#### Problem details
Look over the entries and say how many lines include the word "left". Only the number, please.

#### Data for review
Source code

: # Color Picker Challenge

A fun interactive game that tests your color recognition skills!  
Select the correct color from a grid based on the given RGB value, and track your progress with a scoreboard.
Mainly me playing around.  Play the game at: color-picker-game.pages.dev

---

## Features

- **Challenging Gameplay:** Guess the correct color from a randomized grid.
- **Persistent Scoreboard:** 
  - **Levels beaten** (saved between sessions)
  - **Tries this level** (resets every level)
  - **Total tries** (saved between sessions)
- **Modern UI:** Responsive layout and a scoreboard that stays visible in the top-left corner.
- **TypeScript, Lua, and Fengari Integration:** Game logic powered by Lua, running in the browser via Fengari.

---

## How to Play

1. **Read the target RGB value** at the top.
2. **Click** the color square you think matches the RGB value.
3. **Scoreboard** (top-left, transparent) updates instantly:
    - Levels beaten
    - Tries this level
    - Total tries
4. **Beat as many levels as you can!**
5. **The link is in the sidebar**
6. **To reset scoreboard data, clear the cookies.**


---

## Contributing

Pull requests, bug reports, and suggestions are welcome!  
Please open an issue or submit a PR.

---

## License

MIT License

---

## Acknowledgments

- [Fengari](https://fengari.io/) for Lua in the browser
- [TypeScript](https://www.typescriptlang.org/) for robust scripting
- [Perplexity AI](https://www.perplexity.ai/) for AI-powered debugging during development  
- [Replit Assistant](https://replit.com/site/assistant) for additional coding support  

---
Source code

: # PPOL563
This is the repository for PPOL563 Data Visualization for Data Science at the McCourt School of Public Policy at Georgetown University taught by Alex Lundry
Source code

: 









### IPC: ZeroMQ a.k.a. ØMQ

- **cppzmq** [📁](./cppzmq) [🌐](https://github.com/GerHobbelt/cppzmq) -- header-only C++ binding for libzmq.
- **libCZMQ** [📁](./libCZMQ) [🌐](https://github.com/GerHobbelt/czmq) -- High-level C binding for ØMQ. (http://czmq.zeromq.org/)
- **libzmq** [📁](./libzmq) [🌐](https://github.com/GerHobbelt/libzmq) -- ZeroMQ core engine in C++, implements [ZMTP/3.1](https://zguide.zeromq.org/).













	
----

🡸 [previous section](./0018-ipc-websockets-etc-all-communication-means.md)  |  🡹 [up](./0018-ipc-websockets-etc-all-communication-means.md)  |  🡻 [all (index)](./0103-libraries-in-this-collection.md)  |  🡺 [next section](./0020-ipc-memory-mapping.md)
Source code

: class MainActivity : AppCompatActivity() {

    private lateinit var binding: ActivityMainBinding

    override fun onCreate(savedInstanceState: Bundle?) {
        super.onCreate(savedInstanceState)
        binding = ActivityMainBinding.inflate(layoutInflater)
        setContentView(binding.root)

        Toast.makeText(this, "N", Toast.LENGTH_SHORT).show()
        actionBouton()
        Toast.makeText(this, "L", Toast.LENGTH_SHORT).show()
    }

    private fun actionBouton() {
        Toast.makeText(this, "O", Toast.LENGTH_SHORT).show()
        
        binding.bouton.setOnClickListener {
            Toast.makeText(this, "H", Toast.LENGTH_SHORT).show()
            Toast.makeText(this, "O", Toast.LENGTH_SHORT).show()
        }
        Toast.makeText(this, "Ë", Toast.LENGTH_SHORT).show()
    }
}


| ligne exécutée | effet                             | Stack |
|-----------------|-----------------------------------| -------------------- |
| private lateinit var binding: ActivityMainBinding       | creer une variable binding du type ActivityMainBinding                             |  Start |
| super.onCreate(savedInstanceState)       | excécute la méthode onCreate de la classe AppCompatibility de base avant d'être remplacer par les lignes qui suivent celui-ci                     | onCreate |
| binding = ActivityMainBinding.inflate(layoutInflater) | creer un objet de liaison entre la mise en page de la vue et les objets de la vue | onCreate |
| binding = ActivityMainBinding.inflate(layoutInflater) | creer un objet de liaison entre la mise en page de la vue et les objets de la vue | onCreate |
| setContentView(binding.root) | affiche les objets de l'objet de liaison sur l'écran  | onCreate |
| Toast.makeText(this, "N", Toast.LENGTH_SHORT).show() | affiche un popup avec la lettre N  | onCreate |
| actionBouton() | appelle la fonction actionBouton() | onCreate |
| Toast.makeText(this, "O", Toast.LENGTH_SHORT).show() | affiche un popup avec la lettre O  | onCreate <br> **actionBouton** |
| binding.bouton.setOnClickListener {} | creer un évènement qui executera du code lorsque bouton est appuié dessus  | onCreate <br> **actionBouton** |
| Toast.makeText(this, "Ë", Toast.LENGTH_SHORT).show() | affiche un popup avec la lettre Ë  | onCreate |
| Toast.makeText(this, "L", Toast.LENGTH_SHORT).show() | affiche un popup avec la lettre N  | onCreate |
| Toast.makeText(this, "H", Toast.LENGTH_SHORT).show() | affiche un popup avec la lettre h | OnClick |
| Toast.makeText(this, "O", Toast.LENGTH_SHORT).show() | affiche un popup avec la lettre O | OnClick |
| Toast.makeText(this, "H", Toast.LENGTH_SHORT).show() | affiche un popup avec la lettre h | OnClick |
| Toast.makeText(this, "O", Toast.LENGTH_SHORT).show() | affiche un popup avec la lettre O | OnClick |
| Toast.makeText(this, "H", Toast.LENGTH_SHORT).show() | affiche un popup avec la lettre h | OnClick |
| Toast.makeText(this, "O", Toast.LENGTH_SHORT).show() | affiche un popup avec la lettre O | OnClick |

#### Task result
2